14. Correlation and Regression

So far, most of our inferential tests have focused on group differences or differences between observed and expected frequencies. In this chapter, we shift to statistical relationships between variables.

Correlation and regression are both used to examine relationships among variables, but they answer different kinds of questions. Correlation describes the strength and direction of the relationship between two variables. Regression uses one or more predictor variables to predict or explain variation in a continuous outcome variable.

A key difference is that correlation treats the two variables symmetrically. We ask whether two variables are related, but we do not label one variable as the predictor and the other as the outcome. Regression is directional in its setup: one variable is the outcome, and one or more variables are used as predictors.

Analysis Variables and Design Research Question
Pearson correlation Two continuous variables Are the two variables linearly related?
Spearman correlation Two ordinal or non-normally distributed variables, or a monotonic relationship Are the two variables related in rank order?
Simple linear regression One predictor variable and one continuous outcome variable Does one variable predict the outcome?
Multiple regression Two or more predictor variables and one continuous outcome variable How well do the predictors work together to predict the outcome?
Regression with categorical predictors Continuous outcome with categorical and/or continuous predictors Do groups differ on the outcome after being represented in a regression model?
Hierarchical regression Predictors entered in blocks or steps Does adding a new set of predictors improve the model?
General linear model A broad framework that includes many analyses we have learned How are correlation, t-tests, ANOVA, and regression connected?
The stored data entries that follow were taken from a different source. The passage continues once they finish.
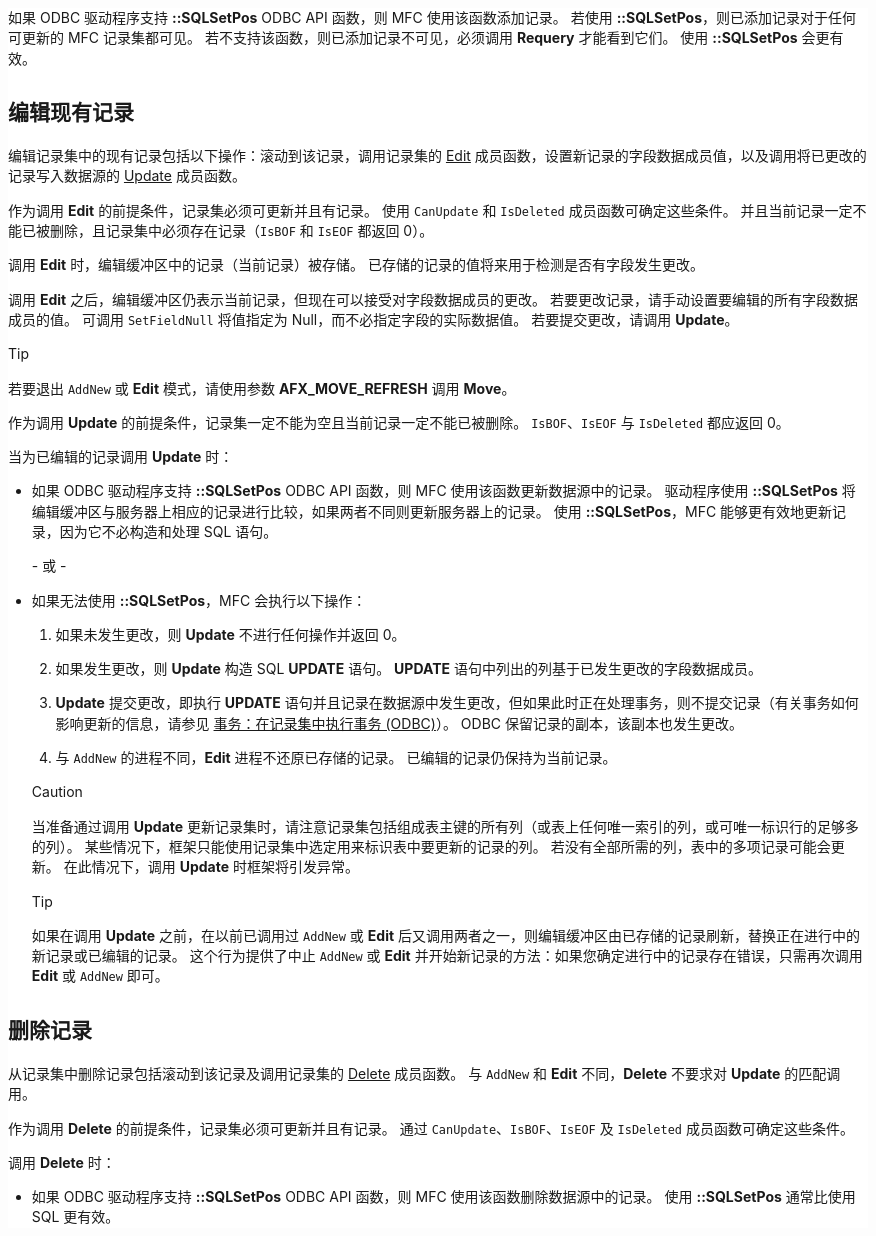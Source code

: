  如果 ODBC 驱动程序支持 **::SQLSetPos** ODBC API 函数，则 MFC 使用该函数添加记录。  若使用 **::SQLSetPos**，则已添加记录对于任何可更新的 MFC 记录集都可见。  若不支持该函数，则已添加记录不可见，必须调用 **Requery** 才能看到它们。  使用 **::SQLSetPos** 会更有效。  
  
##  <a name="_core_editing_an_existing_record"></a> 编辑现有记录  
 编辑记录集中的现有记录包括以下操作：滚动到该记录，调用记录集的 [Edit](../Topic/CRecordset::Edit.md) 成员函数，设置新记录的字段数据成员值，以及调用将已更改的记录写入数据源的 [Update](../Topic/CRecordset::Update.md) 成员函数。  
  
 作为调用 **Edit** 的前提条件，记录集必须可更新并且有记录。  使用 `CanUpdate` 和 `IsDeleted` 成员函数可确定这些条件。  并且当前记录一定不能已被删除，且记录集中必须存在记录（`IsBOF` 和 `IsEOF` 都返回 0）。  
  
 调用 **Edit** 时，编辑缓冲区中的记录（当前记录）被存储。  已存储的记录的值将来用于检测是否有字段发生更改。  
  
 调用 **Edit** 之后，编辑缓冲区仍表示当前记录，但现在可以接受对字段数据成员的更改。  若要更改记录，请手动设置要编辑的所有字段数据成员的值。  可调用 `SetFieldNull` 将值指定为 Null，而不必指定字段的实际数据值。  若要提交更改，请调用 **Update**。  
  
> [!TIP]
>  若要退出 `AddNew` 或 **Edit** 模式，请使用参数 **AFX\_MOVE\_REFRESH** 调用 **Move**。  
  
 作为调用 **Update** 的前提条件，记录集一定不能为空且当前记录一定不能已被删除。  `IsBOF`、`IsEOF` 与 `IsDeleted` 都应返回 0。  
  
 当为已编辑的记录调用 **Update** 时：  
  
-   如果 ODBC 驱动程序支持 **::SQLSetPos** ODBC API 函数，则 MFC 使用该函数更新数据源中的记录。  驱动程序使用 **::SQLSetPos** 将编辑缓冲区与服务器上相应的记录进行比较，如果两者不同则更新服务器上的记录。  使用 **::SQLSetPos**，MFC 能够更有效地更新记录，因为它不必构造和处理 SQL 语句。  
  
     \- 或 \-  
  
-   如果无法使用 **::SQLSetPos**，MFC 会执行以下操作：  
  
    1.  如果未发生更改，则 **Update** 不进行任何操作并返回 0。  
  
    2.  如果发生更改，则 **Update** 构造 SQL **UPDATE** 语句。  **UPDATE** 语句中列出的列基于已发生更改的字段数据成员。  
  
    3.  **Update** 提交更改，即执行 **UPDATE** 语句并且记录在数据源中发生更改，但如果此时正在处理事务，则不提交记录（有关事务如何影响更新的信息，请参见 [事务：在记录集中执行事务 \(ODBC\)](../../data/odbc/transaction-performing-a-transaction-in-a-recordset-odbc.md)）。  ODBC 保留记录的副本，该副本也发生更改。  
  
    4.  与 `AddNew` 的进程不同，**Edit** 进程不还原已存储的记录。  已编辑的记录仍保持为当前记录。  
  
    > [!CAUTION]
    >  当准备通过调用 **Update** 更新记录集时，请注意记录集包括组成表主键的所有列（或表上任何唯一索引的列，或可唯一标识行的足够多的列）。  某些情况下，框架只能使用记录集中选定用来标识表中要更新的记录的列。  若没有全部所需的列，表中的多项记录可能会更新。  在此情况下，调用 **Update** 时框架将引发异常。  
  
    > [!TIP]
    >  如果在调用 **Update** 之前，在以前已调用过 `AddNew` 或 **Edit** 后又调用两者之一，则编辑缓冲区由已存储的记录刷新，替换正在进行中的新记录或已编辑的记录。  这个行为提供了中止 `AddNew` 或 **Edit** 并开始新记录的方法：如果您确定进行中的记录存在错误，只需再次调用 **Edit** 或 `AddNew` 即可。  
  
##  <a name="_core_deleting_a_record"></a> 删除记录  
 从记录集中删除记录包括滚动到该记录及调用记录集的 [Delete](../Topic/CRecordset::Delete.md) 成员函数。  与 `AddNew` 和 **Edit** 不同，**Delete** 不要求对 **Update** 的匹配调用。  
  
 作为调用 **Delete** 的前提条件，记录集必须可更新并且有记录。  通过 `CanUpdate`、`IsBOF`、`IsEOF` 及 `IsDeleted` 成员函数可确定这些条件。  
  
 调用 **Delete** 时：  
  
-   如果 ODBC 驱动程序支持 **::SQLSetPos** ODBC API 函数，则 MFC 使用该函数删除数据源中的记录。  使用 **::SQLSetPos** 通常比使用 SQL 更有效。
This chapter begins with correlation in ?sec-correlation, where we focus on describing the strength and direction of relationships between variables. We then move to regression in ?sec-regression, where we use predictors to estimate or explain a continuous outcome. Finally, ?sec-general-linear-model shows how many of the statistical tests we have learned are connected through the general linear model.

As always, we will continue using the same four-step hypothesis-testing process: look at the data, check assumptions, perform the test, and interpret the results. The main difference is that we are now asking about relationships among variables rather than comparing groups or frequencies.

One important caution applies throughout this chapter: relationships do not automatically imply causation. A correlation or regression coefficient can show that variables are related, but causal conclusions depend on the research design, measurement quality, and alternative explanations.